(Source texts of formatted documents)
____________________

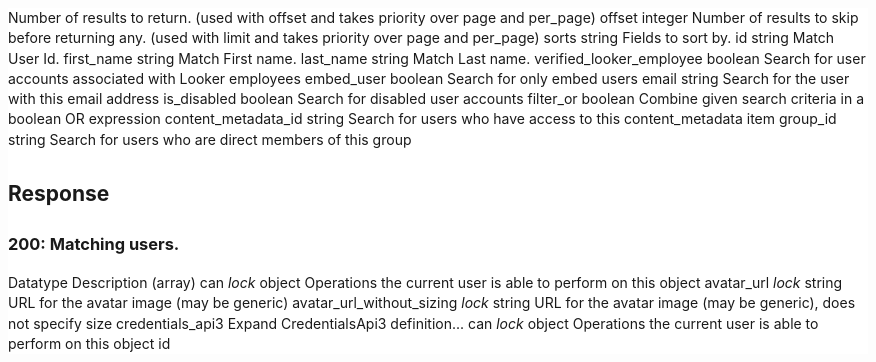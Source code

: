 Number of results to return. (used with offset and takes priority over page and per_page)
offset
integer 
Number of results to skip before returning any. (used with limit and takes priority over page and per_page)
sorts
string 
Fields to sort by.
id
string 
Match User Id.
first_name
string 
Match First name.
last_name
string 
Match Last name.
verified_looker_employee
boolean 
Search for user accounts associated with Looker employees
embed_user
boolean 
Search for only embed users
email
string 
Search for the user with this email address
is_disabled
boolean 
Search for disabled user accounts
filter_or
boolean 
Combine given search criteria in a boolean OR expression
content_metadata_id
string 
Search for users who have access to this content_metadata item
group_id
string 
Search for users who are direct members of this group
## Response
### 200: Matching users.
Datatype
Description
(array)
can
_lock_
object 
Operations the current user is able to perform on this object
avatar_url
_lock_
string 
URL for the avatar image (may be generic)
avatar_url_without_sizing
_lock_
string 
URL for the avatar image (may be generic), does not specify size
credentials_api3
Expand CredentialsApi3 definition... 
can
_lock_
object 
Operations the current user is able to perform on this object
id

____________________

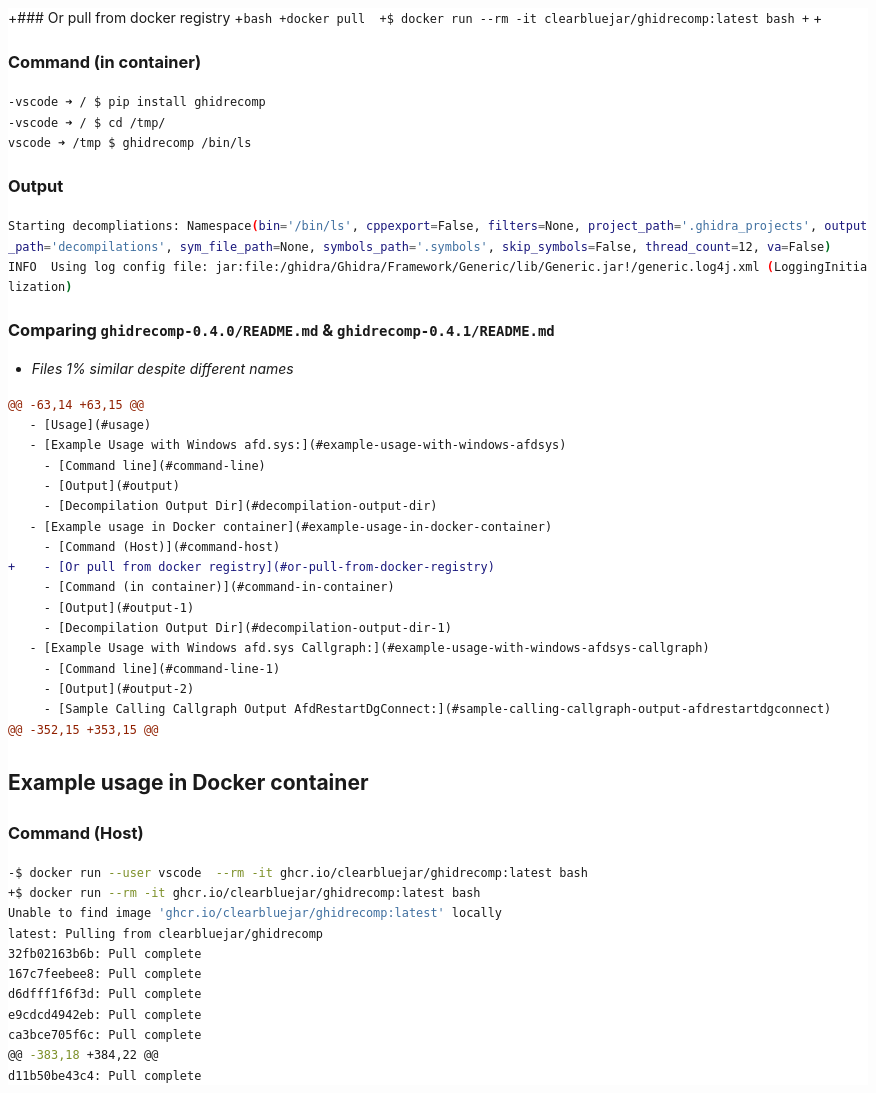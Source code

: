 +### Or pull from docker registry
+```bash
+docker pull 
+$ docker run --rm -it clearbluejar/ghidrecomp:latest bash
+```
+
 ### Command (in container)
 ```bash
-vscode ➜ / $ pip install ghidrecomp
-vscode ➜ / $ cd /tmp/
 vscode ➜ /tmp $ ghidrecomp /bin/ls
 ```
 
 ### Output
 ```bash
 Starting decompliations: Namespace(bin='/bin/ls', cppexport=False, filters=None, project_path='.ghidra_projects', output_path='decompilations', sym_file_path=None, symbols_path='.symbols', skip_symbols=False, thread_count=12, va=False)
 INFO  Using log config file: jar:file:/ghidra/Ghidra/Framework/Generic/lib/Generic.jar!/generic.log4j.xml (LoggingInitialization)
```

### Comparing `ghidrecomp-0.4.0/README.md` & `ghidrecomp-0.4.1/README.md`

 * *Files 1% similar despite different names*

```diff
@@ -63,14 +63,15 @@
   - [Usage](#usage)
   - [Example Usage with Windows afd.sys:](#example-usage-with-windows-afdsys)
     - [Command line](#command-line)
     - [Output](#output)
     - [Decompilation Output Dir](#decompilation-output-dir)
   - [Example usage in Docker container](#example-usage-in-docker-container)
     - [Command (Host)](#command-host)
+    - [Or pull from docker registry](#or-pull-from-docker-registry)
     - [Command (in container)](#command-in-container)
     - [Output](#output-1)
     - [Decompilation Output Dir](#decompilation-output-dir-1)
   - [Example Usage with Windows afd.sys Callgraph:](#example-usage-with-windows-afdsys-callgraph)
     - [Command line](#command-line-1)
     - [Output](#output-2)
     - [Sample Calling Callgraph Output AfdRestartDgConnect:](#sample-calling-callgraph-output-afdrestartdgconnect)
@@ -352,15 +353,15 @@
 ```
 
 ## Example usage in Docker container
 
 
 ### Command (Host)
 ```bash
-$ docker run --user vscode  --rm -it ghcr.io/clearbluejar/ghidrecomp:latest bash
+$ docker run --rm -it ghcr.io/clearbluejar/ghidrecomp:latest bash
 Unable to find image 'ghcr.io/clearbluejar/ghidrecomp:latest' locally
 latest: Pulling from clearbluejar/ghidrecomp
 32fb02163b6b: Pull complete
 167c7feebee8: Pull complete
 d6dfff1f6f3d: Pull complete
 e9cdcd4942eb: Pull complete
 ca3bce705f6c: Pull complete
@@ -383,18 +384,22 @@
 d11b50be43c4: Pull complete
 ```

____________________

PROBLEM DETAILS: Copy all the lines above that hold the string "email".

TASK ANSWER:
email
Search for the user with this email address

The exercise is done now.